- EXERCISE: Give the lines of the material verbatim, from the first line to the line with "# I. NẾU CHƯA CÀI ĐẶT PYTHON VÀ OPENCV", including both.
[Opening INFORMATION GIVEN section]
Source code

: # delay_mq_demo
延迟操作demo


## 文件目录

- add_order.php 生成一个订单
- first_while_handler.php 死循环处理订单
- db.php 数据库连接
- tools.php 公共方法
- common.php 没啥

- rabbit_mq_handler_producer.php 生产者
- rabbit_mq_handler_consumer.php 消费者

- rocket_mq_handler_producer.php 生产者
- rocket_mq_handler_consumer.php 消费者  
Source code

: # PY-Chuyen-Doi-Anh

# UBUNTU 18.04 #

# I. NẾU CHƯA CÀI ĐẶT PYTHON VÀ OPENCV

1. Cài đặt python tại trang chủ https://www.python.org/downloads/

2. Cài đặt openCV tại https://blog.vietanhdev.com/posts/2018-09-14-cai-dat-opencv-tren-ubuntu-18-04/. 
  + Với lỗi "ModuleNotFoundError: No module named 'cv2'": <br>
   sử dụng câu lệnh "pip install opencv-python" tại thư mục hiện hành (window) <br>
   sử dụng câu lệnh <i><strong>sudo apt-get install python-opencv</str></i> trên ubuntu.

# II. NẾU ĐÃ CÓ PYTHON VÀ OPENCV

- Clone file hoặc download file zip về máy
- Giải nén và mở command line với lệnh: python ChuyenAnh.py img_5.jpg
[Closing INFORMATION GIVEN section]
- WRITTEN SOLUTION:
Source code

: # delay_mq_demo
延迟操作demo


## 文件目录

- add_order.php 生成一个订单
- first_while_handler.php 死循环处理订单
- db.php 数据库连接
- tools.php 公共方法
- common.php 没啥

- rabbit_mq_handler_producer.php 生产者
- rabbit_mq_handler_consumer.php 消费者

- rocket_mq_handler_producer.php 生产者
- rocket_mq_handler_consumer.php 消费者  
Source code

: # PY-Chuyen-Doi-Anh

# UBUNTU 18.04 #

# I. NẾU CHƯA CÀI ĐẶT PYTHON VÀ OPENCV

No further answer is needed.